Repeat Activity 4 but using the SARSA algorithm.

---

In [17]:

x = rnd.choice(nX)
Q4 = np.zeros((nX,nA))
xa = Q_greedy(x, Q4)
index = 0
Q4_saved = []
while index < 500000:
    next_x, done = act(x, xa)
    next_xa = Q_greedy(next_x, Q4)
    Q4[x, xa] = Q4[x, xa] + learning_rate*(c[x,xa] + gamma*Q4[next_x,next_xa] - Q4[x, xa])
    index +=1
    if ((index+1)%500)==0:
        Q4_saved.append(np.linalg.norm(Q1-Q4))
    x = next_x
    xa = next_xa
    if done:
        done = False
        next_x, done = act(x, xa)
        next_xa = Q_greedy(next_x, Q4)
        
        Q4[x, xa] = Q4[x, xa] + learning_rate*(c[x,xa] + gamma*Q4[next_x,next_xa] - Q4[x, xa])
        index +=1
        if ((index+1)%500)==0:
            Q4_saved.append(np.linalg.norm(Q1-Q4))
        x = rnd.choice(nX)
        xa = next_xa

            

plt.figure()
plt.plot(Q4_saved)
plt.show()

<IPython.core.display.Javascript object>

---

#### Activity 6.

Discuss the differences observed between the performance of the three methods.

---

In [18]:
plt.figure()
xx = [i for i in range(1,500001,500)]
plt.plot(xx, Q2_saved, label='Model Base ')
plt.plot(xx, Q3_saved, label='Q-learning')
plt.plot(xx, Q4_saved, label='Sarsa')
plt.xlabel('Iterations')
plt.ylabel('||Q* - Q||')
plt.legend()
plt.show()

<IPython.core.display.Javascript object>

Answer: For the three algorithms (Model Based, Q-learning, SARSA), the results were expected, since the norm of the difference between the Q* and their Q values decreased over the iterations, as we can see from the plot above.
    The Model Based RL algorithm reaches better Q values earlier than the Value Based RL algorithms (Q-learning and SARSA), because, in the Model Based reinforcement learning the agent tries to capture 2 functions, the transition function from states and the reward function.
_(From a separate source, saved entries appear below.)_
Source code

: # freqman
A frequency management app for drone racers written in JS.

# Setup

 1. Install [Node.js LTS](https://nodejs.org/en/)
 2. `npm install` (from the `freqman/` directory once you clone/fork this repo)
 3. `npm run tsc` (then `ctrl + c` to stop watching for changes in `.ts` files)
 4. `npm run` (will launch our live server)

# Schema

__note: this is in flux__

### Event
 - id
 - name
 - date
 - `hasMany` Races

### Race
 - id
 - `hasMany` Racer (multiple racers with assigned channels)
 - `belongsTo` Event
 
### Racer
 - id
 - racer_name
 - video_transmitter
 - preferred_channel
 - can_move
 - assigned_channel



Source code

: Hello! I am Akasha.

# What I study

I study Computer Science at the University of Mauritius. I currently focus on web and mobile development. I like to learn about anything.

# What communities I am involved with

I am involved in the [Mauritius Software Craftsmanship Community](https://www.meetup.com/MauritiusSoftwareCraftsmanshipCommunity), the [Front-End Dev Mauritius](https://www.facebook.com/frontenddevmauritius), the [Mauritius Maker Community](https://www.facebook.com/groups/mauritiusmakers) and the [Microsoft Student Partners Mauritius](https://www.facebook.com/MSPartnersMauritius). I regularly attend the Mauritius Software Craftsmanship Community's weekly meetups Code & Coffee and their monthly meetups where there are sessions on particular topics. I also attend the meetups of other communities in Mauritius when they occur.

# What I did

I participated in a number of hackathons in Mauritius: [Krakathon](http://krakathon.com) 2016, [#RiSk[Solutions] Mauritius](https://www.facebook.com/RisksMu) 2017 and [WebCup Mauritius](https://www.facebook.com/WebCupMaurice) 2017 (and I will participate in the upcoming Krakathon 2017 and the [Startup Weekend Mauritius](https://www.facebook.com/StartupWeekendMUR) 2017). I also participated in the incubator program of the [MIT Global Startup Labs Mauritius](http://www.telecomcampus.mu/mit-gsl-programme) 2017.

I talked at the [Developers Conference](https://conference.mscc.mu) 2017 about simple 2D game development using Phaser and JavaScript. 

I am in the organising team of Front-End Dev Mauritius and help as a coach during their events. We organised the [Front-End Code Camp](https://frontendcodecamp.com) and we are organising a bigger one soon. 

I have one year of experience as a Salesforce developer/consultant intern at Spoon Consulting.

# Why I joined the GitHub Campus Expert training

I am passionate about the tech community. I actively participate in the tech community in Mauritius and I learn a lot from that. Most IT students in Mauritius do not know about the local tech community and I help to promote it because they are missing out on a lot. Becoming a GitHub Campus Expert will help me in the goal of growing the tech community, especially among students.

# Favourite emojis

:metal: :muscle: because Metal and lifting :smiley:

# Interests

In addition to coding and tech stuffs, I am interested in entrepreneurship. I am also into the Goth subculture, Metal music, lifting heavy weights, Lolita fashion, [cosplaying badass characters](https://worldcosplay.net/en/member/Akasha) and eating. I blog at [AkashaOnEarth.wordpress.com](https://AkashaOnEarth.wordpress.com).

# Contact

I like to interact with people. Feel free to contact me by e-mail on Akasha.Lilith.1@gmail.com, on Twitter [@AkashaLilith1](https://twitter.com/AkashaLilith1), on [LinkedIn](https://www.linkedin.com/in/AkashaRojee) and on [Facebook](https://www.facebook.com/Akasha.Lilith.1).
From this model the agent can make predictions about what the next state and reward will be before it takes each action. And in the Value Based reinforcement learning the agent learns a policy directly using algorithms, in this case, Q-learning and SARSA.
    SARSA has the worst results, because it learns the value of the policy that it follows, in order to SARSA learn Q* must be combined with policy improvement, in this case, we should have used e-greedy, decaying e.